§ **DATA TO USE**:

--- START ---

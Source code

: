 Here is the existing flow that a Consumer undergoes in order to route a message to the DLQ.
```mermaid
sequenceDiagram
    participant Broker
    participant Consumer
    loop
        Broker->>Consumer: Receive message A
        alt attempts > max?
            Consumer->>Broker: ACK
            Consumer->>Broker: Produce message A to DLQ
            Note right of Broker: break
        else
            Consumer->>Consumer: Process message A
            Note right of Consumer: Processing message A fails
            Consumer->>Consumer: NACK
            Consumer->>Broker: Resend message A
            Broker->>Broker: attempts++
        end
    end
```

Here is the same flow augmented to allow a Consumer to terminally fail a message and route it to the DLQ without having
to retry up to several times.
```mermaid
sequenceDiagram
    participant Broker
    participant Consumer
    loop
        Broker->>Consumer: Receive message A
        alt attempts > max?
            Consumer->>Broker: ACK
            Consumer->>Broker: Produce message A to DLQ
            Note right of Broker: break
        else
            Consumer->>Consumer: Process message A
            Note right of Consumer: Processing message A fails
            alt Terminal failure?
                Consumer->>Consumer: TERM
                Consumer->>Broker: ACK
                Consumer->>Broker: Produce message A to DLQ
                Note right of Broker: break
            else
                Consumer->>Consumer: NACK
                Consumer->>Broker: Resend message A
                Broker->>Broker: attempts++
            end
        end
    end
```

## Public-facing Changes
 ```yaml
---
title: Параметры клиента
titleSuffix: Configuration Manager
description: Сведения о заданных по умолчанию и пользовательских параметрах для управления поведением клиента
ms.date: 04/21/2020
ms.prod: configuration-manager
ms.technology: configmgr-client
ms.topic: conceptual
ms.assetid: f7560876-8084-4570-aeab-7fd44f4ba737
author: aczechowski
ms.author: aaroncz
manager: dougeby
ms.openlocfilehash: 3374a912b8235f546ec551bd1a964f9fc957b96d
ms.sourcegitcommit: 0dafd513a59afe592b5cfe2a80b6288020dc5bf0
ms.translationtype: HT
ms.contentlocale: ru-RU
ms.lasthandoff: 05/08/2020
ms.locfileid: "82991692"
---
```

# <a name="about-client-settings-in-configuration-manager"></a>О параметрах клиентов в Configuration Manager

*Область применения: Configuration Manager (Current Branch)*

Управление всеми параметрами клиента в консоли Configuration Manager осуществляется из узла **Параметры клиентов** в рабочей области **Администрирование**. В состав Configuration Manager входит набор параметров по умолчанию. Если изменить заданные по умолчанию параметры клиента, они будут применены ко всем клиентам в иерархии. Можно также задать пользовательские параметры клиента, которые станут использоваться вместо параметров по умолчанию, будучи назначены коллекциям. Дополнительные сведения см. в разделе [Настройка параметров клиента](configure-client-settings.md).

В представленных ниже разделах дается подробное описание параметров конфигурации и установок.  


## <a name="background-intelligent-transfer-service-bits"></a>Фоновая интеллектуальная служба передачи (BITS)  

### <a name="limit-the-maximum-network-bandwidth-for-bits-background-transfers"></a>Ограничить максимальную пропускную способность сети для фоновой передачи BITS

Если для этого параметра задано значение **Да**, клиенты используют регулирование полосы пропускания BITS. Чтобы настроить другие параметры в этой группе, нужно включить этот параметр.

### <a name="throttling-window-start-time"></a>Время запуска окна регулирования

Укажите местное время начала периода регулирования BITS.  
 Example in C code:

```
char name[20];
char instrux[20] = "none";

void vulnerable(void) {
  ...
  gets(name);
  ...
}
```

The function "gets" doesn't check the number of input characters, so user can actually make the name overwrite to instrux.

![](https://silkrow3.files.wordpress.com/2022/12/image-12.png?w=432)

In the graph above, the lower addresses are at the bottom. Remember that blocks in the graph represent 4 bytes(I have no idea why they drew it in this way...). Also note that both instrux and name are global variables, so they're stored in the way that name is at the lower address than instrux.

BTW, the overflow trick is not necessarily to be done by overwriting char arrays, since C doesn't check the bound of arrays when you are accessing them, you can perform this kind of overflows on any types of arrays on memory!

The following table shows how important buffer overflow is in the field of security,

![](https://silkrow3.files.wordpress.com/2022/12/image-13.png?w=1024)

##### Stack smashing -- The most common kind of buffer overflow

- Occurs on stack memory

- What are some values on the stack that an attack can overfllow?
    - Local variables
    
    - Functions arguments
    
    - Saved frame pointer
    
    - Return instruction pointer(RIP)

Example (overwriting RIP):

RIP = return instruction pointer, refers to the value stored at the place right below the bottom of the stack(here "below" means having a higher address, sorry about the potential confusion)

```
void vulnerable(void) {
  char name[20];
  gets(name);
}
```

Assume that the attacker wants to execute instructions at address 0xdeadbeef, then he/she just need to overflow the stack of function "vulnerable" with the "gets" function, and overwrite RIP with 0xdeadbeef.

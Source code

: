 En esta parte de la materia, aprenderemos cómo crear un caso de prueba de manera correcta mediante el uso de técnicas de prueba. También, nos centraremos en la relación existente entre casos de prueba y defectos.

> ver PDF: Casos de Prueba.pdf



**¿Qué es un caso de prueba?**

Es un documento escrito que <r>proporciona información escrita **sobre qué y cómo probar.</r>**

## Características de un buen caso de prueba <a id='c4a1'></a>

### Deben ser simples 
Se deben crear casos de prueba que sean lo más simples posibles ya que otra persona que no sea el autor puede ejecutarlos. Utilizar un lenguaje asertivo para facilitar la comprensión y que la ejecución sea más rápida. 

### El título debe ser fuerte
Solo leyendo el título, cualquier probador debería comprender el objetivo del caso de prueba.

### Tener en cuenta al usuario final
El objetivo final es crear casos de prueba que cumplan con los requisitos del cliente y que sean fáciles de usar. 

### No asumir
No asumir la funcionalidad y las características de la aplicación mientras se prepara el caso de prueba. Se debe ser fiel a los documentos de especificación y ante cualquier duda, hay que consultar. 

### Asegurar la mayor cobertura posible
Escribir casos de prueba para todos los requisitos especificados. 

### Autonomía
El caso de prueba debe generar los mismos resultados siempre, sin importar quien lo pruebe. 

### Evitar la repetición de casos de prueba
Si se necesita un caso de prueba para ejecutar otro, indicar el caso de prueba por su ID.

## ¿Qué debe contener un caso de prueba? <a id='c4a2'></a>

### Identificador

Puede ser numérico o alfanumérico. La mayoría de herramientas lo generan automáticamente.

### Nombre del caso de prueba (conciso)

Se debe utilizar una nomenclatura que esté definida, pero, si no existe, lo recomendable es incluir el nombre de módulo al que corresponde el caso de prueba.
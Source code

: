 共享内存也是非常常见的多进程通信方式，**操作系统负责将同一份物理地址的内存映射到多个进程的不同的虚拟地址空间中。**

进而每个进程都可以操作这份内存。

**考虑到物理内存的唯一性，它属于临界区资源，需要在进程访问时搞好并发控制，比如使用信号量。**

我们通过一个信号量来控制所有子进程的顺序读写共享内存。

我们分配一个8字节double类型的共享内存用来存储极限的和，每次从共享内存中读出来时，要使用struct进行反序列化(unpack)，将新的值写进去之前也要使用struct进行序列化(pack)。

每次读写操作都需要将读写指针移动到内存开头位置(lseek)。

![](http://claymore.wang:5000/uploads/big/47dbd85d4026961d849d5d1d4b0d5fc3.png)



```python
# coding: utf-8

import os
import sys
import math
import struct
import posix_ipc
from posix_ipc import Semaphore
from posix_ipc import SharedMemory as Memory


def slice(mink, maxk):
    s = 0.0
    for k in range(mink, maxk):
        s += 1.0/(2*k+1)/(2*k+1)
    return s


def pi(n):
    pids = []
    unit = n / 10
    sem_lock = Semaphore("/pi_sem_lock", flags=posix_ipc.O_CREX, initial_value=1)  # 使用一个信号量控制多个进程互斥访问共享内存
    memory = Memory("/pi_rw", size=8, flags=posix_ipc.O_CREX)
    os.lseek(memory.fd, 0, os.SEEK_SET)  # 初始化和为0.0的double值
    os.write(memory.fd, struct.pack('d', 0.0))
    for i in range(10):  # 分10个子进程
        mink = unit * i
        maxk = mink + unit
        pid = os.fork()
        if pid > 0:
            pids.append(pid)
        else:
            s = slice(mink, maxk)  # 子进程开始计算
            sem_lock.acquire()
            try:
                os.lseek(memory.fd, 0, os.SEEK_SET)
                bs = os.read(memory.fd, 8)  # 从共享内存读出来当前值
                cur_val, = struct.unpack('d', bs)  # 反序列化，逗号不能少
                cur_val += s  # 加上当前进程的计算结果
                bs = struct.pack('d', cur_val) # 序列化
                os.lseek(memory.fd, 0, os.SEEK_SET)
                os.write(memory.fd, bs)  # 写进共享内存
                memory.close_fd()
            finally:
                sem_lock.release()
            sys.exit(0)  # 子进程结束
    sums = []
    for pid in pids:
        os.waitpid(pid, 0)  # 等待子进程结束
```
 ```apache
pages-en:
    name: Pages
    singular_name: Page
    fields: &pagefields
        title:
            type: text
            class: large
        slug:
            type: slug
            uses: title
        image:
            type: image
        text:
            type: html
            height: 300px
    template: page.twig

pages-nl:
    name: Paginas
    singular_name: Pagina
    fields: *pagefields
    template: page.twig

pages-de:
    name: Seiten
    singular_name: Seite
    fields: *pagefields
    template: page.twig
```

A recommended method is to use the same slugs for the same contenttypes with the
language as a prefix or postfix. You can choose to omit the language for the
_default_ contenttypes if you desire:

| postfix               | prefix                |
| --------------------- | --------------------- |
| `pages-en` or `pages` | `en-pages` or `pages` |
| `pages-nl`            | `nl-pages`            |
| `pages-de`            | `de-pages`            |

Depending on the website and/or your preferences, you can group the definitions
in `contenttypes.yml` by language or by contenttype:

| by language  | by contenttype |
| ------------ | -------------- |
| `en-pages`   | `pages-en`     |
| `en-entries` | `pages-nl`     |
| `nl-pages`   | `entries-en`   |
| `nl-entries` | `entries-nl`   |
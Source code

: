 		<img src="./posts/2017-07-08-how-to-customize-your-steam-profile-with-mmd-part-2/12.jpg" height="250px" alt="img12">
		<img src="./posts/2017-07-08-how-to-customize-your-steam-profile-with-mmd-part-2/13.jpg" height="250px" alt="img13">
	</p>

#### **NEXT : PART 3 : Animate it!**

--- END ---

§ **PROBLEM**:
Show me all lines in the records that contain "author".

§ **TASK RESULT**:
author: aczechowski
ms.author: aaroncz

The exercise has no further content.